In the table above, we have data 2 of students. As we can see, data for the fields department, dept_head and office_phone is repeated for the students who are in the same department in the college, this is Data Redundancy.

Insertion Anomaly

Suppose for a new admission,Data of the student of department cannot be inserted, or else we will insert the department information as NULL.

Also, if we will insert data of 100 students of same department, then the department information will be repeated for all those 100 students.

hese scenarios are nothing but Insertion anomalies.

Updation Anomaly

What if Mr. X leaves the college? or is no longer the dept_head of computer science department? In that case all the student records will have to be updated, and if by mistake we miss any record, it will lead to data inconsistency. This is Updation anomaly.

Deletion Anomaly

In our Student table, two different informations are kept together, Student information and department information. Hence, at the end of the academic year, if student records are deleted, we will also lose the department information.
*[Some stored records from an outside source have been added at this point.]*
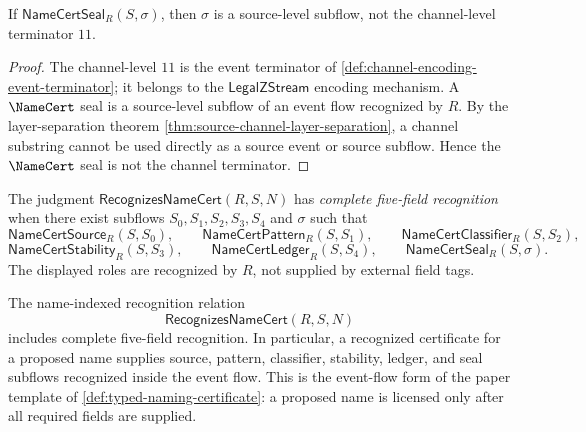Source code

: \begin{proposition}
\label{prop:namecert-generated-seal-not-channel-terminator}
If $\mathsf{NameCertSeal}_{R}(S,\sigma)$, then $\sigma$ is a source-level subflow, not the channel-level terminator $11$.
\end{proposition}

\begin{proof}
The channel-level $11$ is the event terminator of \autoref{def:channel-encoding-event-terminator}; it belongs to the $\mathsf{LegalZStream}$ encoding mechanism. A $\NameCert$ seal is a source-level subflow of an event flow recognized by $R$. By the layer-separation theorem \autoref{thm:source-channel-layer-separation}, a channel substring cannot be used directly as a source event or source subflow. Hence the $\NameCert$ seal is not the channel terminator.
\end{proof}

\begin{definition}
\label{def:namecert-generated-complete-five-field-recognition}
The judgment $\mathsf{RecognizesNameCert}(R,S,N)$ has \emph{complete five-field recognition} when there exist subflows $S_{0},S_{1},S_{2},S_{3},S_{4}$ and $\sigma$ such that
$$
  \mathsf{NameCertSource}_{R}(S,S_{0}),\qquad
  \mathsf{NameCertPattern}_{R}(S,S_{1}),\qquad
  \mathsf{NameCertClassifier}_{R}(S,S_{2}),
$$
$$
  \mathsf{NameCertStability}_{R}(S,S_{3}),\qquad
  \mathsf{NameCertLedger}_{R}(S,S_{4}),\qquad
  \mathsf{NameCertSeal}_{R}(S,\sigma).
$$
The displayed roles are recognized by $R$, not supplied by external field tags.
\end{definition}

\begin{principle}
\label{prin:namecert-generated-no-namecert-without-five-fields}
The name-indexed recognition relation
$$
  \mathsf{RecognizesNameCert}(R,S,N)
$$
includes complete five-field recognition. In particular, a recognized certificate for a proposed name supplies source, pattern, classifier, stability, ledger, and seal subflows recognized inside the event flow. This is the event-flow form of the paper template of \autoref{def:typed-naming-certificate}: a proposed name is licensed only after all required fields are supplied.
\end{principle}

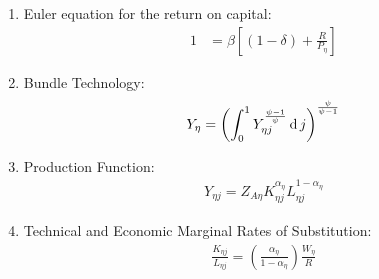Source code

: \documentclass[../thesis.tex]{subfiles}
\begin{document}
\begin{enumerate}
	\item Euler equation for the return on capital:
	\begin{align}
		1 &= \beta \left[ (1 - \delta) + \frac{R}{P_{\eta}} \right] \label{ext-mod:reg-ss-capital-euler-equation}
	\end{align}
	
	\begin{comment}
			\item Region 1 Euler equation for the bonds return:
		\begin{align}
			\frac{\mathbb{E}_{t} \left\{Q_{1} C_{1}^{\sigma} \right\}}{Q_{1} C_{1}^{\sigma}} &= \beta (1 + R_{}) \implies \nonumber \\
			1 &= \beta (1 + R_{}) \label{ext-mod:reg-ss-bonds-euler-equation}
		\end{align}
		
		\item Euler equation for regional consumption:
		\begin{align}
			\frac{\mathbb{E}_{t} \left\{ Q_{1} C_{1}^{\sigma} \right\}}{Q_{1} C_{1}^{\sigma}} &= \frac{\mathbb{E}_{t} \left\{ Q_{2} C_{2}^{\sigma} \right\}}{Q_{2} C_{2}^{\sigma}} = 1 \label{ext-mod:reg-ss-bonds-euler-equation-2}
		\end{align}
	\end{comment}
	
	\item Bundle Technology:
	\begin{align}
		Y_{\eta} = \left( \int_{0}^{1} Y_{\eta j}^{\frac{\psi-1}{\psi}} \operatorname{d} j \right)^{\frac{\psi}{\psi-1}} \label{ext-mod:reg-ss-final-goods-firm-bundle-rule}
	\end{align}

	\item Production Function:
	\begin{align}
		Y_{\eta j} = Z_{A\eta} K_{\eta j}^{\alpha_{\eta}} L_{\eta j}^{1-{\alpha_{\eta}}} 
		\label{ext-mod:reg-ss-int-good-firm-prod-function}
	\end{align}
	
	\item Technical and Economic Marginal Rates of Substitution:
	\begin{align}
		\frac{K_{\eta j}}{L_{\eta j}} = \left( \frac{{\alpha_{\eta}}}{1-\alpha_{\eta}} \right) \frac{W_{\eta}}{R_{}} \label{ext-mod:reg-ss-int-good-firm-TMRS}
	\end{align}
	
	\begin{comment}
		

\end{comment}
\end{enumerate}
\end{document}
This is Deletion anomaly.

Normalization Rule

Normalization rules are divided into the following normal forms:

  1. First Normal Form
  2. Second Normal Form
  3. Third Normal Form
  4. Boyce and Codd Normal Form(BCNF)
  5. Fourth Normal Form

First Normal Form (1NF)

it should follow the following 4 rules:

  1. All the columns name in a table should have unique names
  2. Values stored in a column should be of the same datatype
  3. It should only have single(atomic) value(means not CSE,Math only CSE or Math)
  4. the order in which data is stored, does not matter

Second Normal Form (2NF)

it should follow the following 2 rules:

  1. It should be in the First Normal form
  2. it should not have Partial Dependency

What is Dependency

From the following table we can see

student_id roll_no name department address
1 101 Akon CSE xyz
2 102 Akon IT xxxx

In this table, student_id is the primary key and will be unique for every row, hence we can use student_id to fetch any row of data from this table

Even for a case, where student names are same, if we know the student_id we can easily fetch the correct record.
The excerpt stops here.